The investigative team, headed by Dr. Eugene Ngoga, revealed that the offending items were found in Murekatete’s vaginal canal not in her uterus. 

"We did the investigations thoroughly and found no connection with the allegations. There is no connection from where these items were found and the uterus. In addition, the types of gloves that were found in her vagina are not used in the theatre,” said Dr. Ngoga. 

The team discovered that the latex gloves found inside her were examination gloves, not surgical gloves, which would have been used during a cesarean section.  Dr. Ngoga also pointed out that during a cesarean operation; a surgeon does not need a syringe.

 

How it unfolded

 

According to Murekatete, after getting her labour pains on the morning of April 1, 2008, she was rushed to the camp’s health centre and immediately transferred to Byumba Hospital because she had to undergo a cesarean section, an operation the camp’s health centre could not perform.

In an interview with The New Times, Murekatete said that she underwent the operation and gave birth to a healthy child. 

"When I left the theatre, my stomach started swelling immediately; I was in a lot of pain. The following day, I went to the toilet, the stitches came loose and my stomach slit open.”

She was rushed to the theatre where she was re-stitched but her stomach kept swelling and she had to undergo another operation on April 5 last year.

"I was discharged but I kept seeing puss in my urine. I consulted the doctors at the camp’s health centre who then referred me back to Byumba Hospital,”

Murekatete lived in pain for three years until January 5, 2012, when a piece of cotton dropped out of her private parts as she was urinating.

Due to the dangerous state she was in, camp doctors decided to transfer her to Kigali Teaching Hospital (CHUK) where she underwent an operation the same day.

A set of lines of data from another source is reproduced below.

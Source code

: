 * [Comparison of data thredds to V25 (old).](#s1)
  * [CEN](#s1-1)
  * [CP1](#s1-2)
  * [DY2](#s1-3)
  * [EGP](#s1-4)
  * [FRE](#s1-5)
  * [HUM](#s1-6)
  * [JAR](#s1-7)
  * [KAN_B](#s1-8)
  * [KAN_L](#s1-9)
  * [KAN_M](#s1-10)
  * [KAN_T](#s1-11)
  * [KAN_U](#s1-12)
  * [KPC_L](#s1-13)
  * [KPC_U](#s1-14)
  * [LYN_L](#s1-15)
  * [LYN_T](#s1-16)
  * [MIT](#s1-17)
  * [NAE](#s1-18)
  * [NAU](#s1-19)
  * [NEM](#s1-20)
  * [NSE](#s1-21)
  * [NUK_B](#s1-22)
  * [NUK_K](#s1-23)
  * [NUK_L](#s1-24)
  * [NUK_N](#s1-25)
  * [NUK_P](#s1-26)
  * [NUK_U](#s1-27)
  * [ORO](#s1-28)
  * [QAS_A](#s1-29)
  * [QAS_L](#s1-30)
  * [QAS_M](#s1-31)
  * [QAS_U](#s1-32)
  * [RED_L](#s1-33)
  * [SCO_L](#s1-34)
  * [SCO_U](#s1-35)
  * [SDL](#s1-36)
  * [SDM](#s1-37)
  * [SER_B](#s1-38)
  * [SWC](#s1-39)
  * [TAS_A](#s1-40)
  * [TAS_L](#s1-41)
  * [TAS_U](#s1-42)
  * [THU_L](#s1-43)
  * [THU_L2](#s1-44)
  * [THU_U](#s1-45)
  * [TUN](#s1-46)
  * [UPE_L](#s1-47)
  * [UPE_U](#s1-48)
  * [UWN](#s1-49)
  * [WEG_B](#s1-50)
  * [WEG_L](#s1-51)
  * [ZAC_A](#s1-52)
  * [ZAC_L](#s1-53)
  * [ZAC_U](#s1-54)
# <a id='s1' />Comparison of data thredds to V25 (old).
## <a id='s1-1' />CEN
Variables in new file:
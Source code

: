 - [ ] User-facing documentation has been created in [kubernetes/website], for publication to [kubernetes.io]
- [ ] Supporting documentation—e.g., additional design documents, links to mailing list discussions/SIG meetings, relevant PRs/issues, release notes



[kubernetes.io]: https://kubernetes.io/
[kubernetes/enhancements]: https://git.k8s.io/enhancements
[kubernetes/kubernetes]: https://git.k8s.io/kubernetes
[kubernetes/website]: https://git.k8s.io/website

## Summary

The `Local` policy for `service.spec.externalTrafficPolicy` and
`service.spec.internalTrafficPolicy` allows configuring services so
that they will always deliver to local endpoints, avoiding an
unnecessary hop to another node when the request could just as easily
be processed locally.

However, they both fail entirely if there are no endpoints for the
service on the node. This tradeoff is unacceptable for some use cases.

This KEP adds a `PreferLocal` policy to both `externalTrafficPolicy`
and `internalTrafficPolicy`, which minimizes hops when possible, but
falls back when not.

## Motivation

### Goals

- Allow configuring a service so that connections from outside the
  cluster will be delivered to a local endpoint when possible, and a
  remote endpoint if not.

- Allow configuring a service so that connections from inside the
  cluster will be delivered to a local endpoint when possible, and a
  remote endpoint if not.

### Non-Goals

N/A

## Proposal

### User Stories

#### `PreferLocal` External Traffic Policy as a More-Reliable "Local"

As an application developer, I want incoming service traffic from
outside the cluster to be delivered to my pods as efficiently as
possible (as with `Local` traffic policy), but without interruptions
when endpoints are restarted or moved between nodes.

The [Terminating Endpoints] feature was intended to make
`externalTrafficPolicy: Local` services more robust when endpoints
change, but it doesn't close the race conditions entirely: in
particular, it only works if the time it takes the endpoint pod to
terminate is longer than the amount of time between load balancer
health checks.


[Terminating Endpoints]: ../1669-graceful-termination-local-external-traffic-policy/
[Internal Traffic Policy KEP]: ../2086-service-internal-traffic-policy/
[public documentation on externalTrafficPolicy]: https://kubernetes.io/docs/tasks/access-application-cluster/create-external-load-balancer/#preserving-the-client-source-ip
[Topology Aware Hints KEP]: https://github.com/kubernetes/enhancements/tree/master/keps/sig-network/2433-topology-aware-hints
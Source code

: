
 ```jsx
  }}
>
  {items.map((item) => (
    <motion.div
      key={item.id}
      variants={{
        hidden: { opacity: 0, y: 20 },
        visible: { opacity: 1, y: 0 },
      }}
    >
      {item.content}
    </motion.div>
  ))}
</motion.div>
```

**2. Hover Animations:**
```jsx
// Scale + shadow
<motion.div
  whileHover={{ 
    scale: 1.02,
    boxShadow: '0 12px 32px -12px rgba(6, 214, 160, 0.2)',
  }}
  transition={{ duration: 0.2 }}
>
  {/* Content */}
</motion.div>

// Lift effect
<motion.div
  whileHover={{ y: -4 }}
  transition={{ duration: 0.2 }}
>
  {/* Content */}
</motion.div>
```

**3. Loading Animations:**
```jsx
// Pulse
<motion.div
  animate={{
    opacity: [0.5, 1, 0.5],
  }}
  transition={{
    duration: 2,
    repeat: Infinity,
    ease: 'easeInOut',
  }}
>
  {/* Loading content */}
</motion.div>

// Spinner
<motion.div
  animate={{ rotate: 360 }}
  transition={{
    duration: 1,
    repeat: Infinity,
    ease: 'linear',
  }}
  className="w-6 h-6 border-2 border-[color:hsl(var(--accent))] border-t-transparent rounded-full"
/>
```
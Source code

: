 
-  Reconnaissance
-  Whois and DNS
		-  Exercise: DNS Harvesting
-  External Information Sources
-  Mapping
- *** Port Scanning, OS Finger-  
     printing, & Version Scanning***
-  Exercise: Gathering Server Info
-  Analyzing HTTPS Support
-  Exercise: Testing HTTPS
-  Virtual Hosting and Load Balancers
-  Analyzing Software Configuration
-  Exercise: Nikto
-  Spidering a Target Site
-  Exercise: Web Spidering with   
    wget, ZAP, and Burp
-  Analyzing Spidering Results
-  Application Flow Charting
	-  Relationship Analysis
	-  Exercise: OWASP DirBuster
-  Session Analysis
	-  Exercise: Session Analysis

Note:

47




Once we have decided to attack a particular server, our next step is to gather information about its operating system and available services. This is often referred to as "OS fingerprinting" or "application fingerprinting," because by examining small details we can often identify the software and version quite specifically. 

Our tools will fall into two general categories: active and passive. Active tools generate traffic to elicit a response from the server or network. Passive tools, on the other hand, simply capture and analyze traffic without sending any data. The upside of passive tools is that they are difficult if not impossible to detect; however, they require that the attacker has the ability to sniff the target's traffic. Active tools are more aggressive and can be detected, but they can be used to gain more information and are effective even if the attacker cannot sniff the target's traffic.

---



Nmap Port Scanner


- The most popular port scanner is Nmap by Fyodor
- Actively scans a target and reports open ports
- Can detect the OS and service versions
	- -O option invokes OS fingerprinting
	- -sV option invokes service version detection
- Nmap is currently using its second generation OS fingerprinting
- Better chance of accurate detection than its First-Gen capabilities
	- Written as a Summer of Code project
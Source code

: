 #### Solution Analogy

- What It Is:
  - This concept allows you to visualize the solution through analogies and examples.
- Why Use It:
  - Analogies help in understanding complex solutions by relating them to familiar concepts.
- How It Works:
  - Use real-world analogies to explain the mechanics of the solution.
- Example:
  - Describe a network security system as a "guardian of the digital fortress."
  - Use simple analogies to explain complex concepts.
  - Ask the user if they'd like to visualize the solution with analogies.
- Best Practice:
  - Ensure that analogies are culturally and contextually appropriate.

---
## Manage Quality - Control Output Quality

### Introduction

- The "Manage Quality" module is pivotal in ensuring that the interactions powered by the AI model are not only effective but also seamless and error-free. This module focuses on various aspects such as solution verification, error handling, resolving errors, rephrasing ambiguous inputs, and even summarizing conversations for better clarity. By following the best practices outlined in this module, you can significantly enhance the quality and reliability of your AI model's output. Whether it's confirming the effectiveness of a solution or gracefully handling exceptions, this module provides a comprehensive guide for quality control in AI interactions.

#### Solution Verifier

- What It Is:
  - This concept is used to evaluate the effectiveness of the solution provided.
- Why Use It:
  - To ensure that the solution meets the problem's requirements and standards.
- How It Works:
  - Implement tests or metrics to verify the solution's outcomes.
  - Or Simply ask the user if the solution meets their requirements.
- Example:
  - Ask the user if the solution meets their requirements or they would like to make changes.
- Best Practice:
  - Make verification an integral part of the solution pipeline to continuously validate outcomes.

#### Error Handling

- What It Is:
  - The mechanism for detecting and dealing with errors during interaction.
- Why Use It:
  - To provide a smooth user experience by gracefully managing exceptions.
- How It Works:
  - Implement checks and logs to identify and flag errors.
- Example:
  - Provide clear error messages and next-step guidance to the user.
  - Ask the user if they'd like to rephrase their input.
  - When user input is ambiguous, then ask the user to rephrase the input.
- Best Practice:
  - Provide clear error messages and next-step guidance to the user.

Murekatete claims that was when the medical tools were found in her uterus, left there by Byumba hospital doctors.

 

Byumba Hospital denies claims

 

Byumba Hospital has denied being all responsibility. "There is no way a doctor would do that, also, it is important to note that a person would not live for three years with such items in her uterus,” said Dr Fred Muhairwe the head of Byumba Hospital.